Blind from the age of 11, pianist Justin Kauflin's musical life is a literal, nonstop lightshow. A synesthete, he experiences sound as color, a symphony of hues produced in the sight center of his brain that are effortless, rich and subjectively as real as normal vision.
"In my head are colors and textures that only I experience," Kauflin says. "And I end up being influenced by the visual landscape I see." Because he lost his sight relatively late, he has the chromatic vocabulary to describe his sensations.
Take the acoustic title track of his new album, for example: "The instruments all have their own color scheme. The piano ranges from bright white to a duller gray. The guitar I see between yellow, red, and light brown, with a silvery sheen on top. The electric bass is superdark blue, almost black. The drums are kaleidoscopic, multicolored."
Every key has its own palette. One downside is that his favorite, C sharp minor, is a difficult key for jazz improvisation. "I've written songs in it because I love the way it looks," Kauflin says. "It's a dark blue-green, like the color deeper in the ocean. But it's not a great key for blowing, so I end up shifting it down to C minor, which doesn't have the same vibrancy. Still blue, but much more boring."
All the colors in the world wouldn't matter if he didn't know how to work with them. Kauflin is both a masterful player and a composer with a strong lyrical affinity reminiscent of the early work of Keith Jarrett and Pat Metheny. "For me the song takes precedence," Kauflin says. "The foundation has to be strong. You don't remember a piece for improvisational acrobatics. It is more the melody and a chord structure that carries through, elevating everything on top."
Born in suburban Maryland and raised in Virginia Beach, Kauflin's prodigious talent was recognized and nurtured by a series of mentors. He started his career at 15, playing with Tidewater drummer and NPR jazz host Jae Sinnett's trio. After graduating as valedictorian from Governor's School for the Performing Arts, he won a presidential scholarship to William Patterson University, where he studied with Mulgrew Miller, James Williams, and most notably Clark Terry. His relationship with Terry, one of the giants of 20th century jazz, was the subject of the award-winning documentary "Keep on Keeping on." Through Terry, Kauflin met his current champion, legendary producer Quincy Jones.
Jones co-produced "Coming Home" with a light touch. "He was great for seeing the overall picture. He made small suggestions, but they were integral to the tracks coming together," Kauflin says. The other producer, Robert Glasper bassist Derrick Hodge, was much more hands-on. "There were moments when Derrick was in the piano room when I was playing, coming up with ideas." The recording has the energy of a live performance, with a few background textures and overdubs adding a subtle bit of studio magic.

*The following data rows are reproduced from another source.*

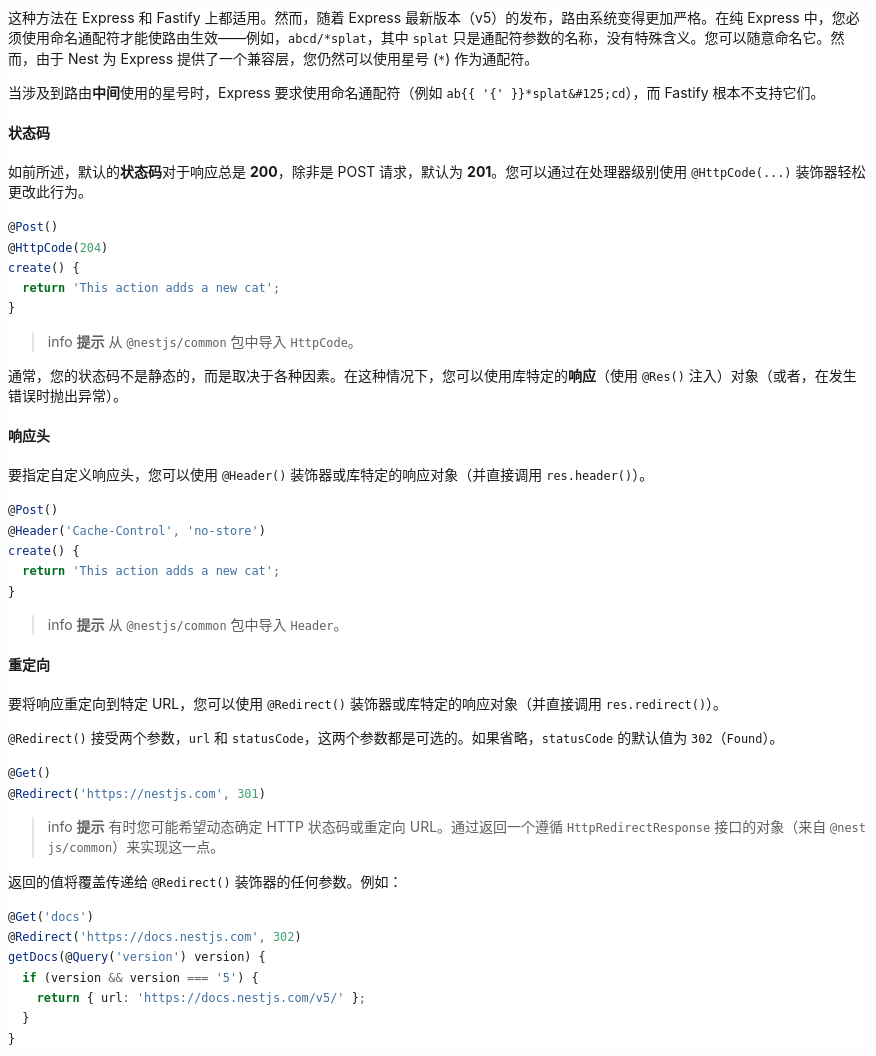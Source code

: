 这种方法在 Express 和 Fastify 上都适用。然而，随着 Express 最新版本（v5）的发布，路由系统变得更加严格。在纯 Express 中，您必须使用命名通配符才能使路由生效——例如，`abcd/*splat`，其中 `splat` 只是通配符参数的名称，没有特殊含义。您可以随意命名它。然而，由于 Nest 为 Express 提供了一个兼容层，您仍然可以使用星号 (`*`) 作为通配符。

当涉及到路由**中间**使用的星号时，Express 要求使用命名通配符（例如 `ab{{ '{' }}*splat&#125;cd`），而 Fastify 根本不支持它们。

#### 状态码

如前所述，默认的**状态码**对于响应总是 **200**，除非是 POST 请求，默认为 **201**。您可以通过在处理器级别使用 `@HttpCode(...)` 装饰器轻松更改此行为。

```typescript
@Post()
@HttpCode(204)
create() {
  return 'This action adds a new cat';
}
```

> info **提示** 从 `@nestjs/common` 包中导入 `HttpCode`。

通常，您的状态码不是静态的，而是取决于各种因素。在这种情况下，您可以使用库特定的**响应**（使用 `@Res()` 注入）对象（或者，在发生错误时抛出异常）。

#### 响应头

要指定自定义响应头，您可以使用 `@Header()` 装饰器或库特定的响应对象（并直接调用 `res.header()`）。

```typescript
@Post()
@Header('Cache-Control', 'no-store')
create() {
  return 'This action adds a new cat';
}
```

> info **提示** 从 `@nestjs/common` 包中导入 `Header`。

#### 重定向

要将响应重定向到特定 URL，您可以使用 `@Redirect()` 装饰器或库特定的响应对象（并直接调用 `res.redirect()`）。

`@Redirect()` 接受两个参数，`url` 和 `statusCode`，这两个参数都是可选的。如果省略，`statusCode` 的默认值为 `302`（`Found`）。

```typescript
@Get()
@Redirect('https://nestjs.com', 301)
```

> info **提示** 有时您可能希望动态确定 HTTP 状态码或重定向 URL。通过返回一个遵循 `HttpRedirectResponse` 接口的对象（来自 `@nestjs/common`）来实现这一点。

返回的值将覆盖传递给 `@Redirect()` 装饰器的任何参数。例如：

```typescript
@Get('docs')
@Redirect('https://docs.nestjs.com', 302)
getDocs(@Query('version') version) {
  if (version && version === '5') {
    return { url: 'https://docs.nestjs.com/v5/' };
  }
}
```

The choice of collaborators is key. "Music is very revealing," Kauflin says. "Ninety to 95 percent of the time when I hear a person play, how they interact, I know whether they are someone I would like to be around." Two of the sidemen, guitarist Alan Parker [Matthew E. White, Natalie Prass] and drummer Corey Fonville [Butcher Brown, Christian Scott] are familiar to local audiences. "I met Alan a few years ago," Kauflin says, "and I grew up with Corey. I met him when he was 11 or 12 and subbing in for Billy Williams at a gig."

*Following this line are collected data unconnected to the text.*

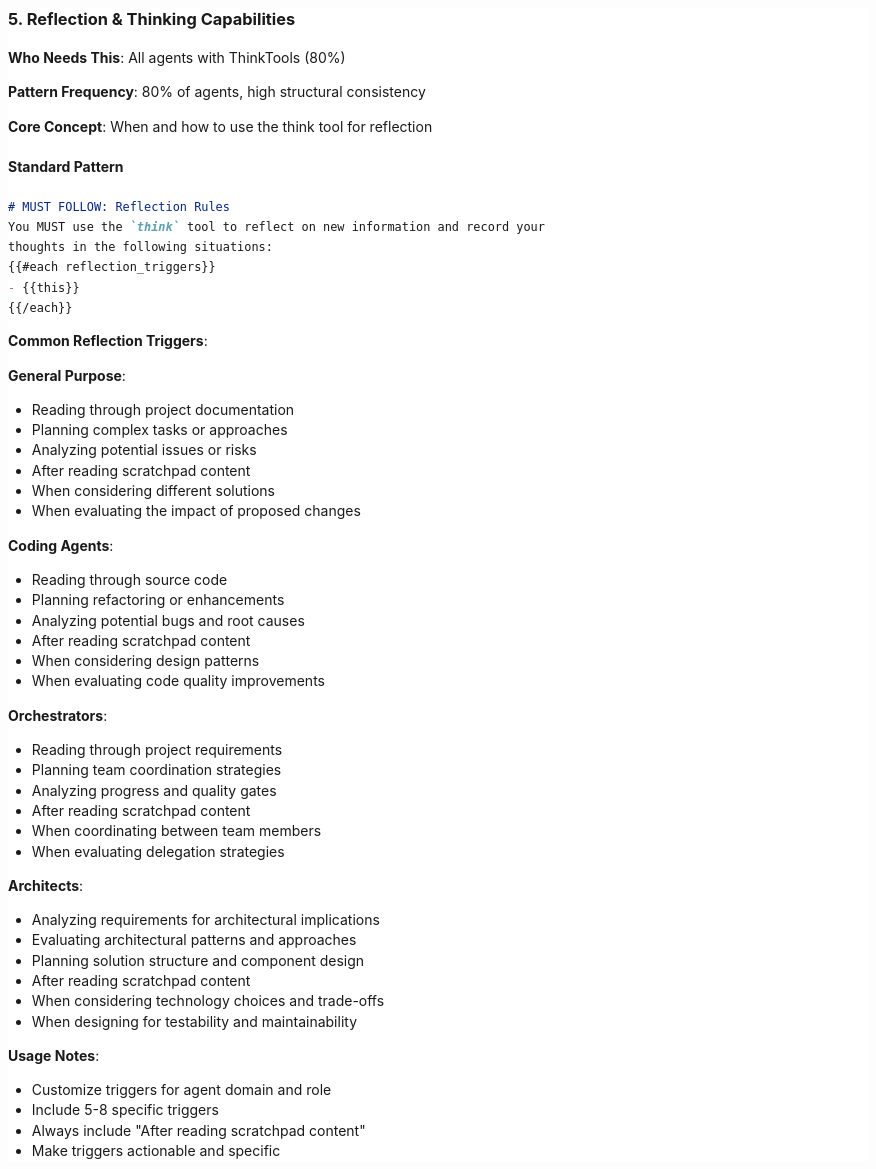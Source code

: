 
### 5. Reflection & Thinking Capabilities

**Who Needs This**: All agents with ThinkTools (80%)

**Pattern Frequency**: 80% of agents, high structural consistency

**Core Concept**: When and how to use the think tool for reflection

#### Standard Pattern

```markdown
# MUST FOLLOW: Reflection Rules
You MUST use the `think` tool to reflect on new information and record your 
thoughts in the following situations:
{{#each reflection_triggers}}
- {{this}}
{{/each}}
```

**Common Reflection Triggers**:

**General Purpose**:
- Reading through project documentation
- Planning complex tasks or approaches
- Analyzing potential issues or risks
- After reading scratchpad content
- When considering different solutions
- When evaluating the impact of proposed changes

**Coding Agents**:
- Reading through source code
- Planning refactoring or enhancements
- Analyzing potential bugs and root causes
- After reading scratchpad content
- When considering design patterns
- When evaluating code quality improvements

**Orchestrators**:
- Reading through project requirements
- Planning team coordination strategies
- Analyzing progress and quality gates
- After reading scratchpad content
- When coordinating between team members
- When evaluating delegation strategies

**Architects**:
- Analyzing requirements for architectural implications
- Evaluating architectural patterns and approaches
- Planning solution structure and component design
- After reading scratchpad content
- When considering technology choices and trade-offs
- When designing for testability and maintainability

**Usage Notes**:
- Customize triggers for agent domain and role
- Include 5-8 specific triggers
- Always include "After reading scratchpad content"
- Make triggers actionable and specific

The original plan was to have both Fonville and Williams on the record, but the scheduling didn't work. The situation is reversed for his upcoming JamInc-sponsored Halloween gig at Tin Pan, where Kauflin's longtime drummer Williams will be on drums, along with Parker and "Coming Home" bassist Chris Smith. It's a strong lineup, but the objective is not mere musical spectacle.
"I am not a fan of watching someone be excellent for a couple of hours," Kauflin says. "My goal with every performance is for people to have a good time. I want to be engaging, to take them on an emotional journey, and leave them happy. I would rather have someone say they had the best time rather than 'you were great.'"
In conjunction with JamInc, Justin Kauflin plays the Tin Pan on Wednesday, Oct. 31. Doorsopen at 6 p.m. and the show starts at 8 p.m. Tickets cost $22.50 in advance, $27.50 at the door.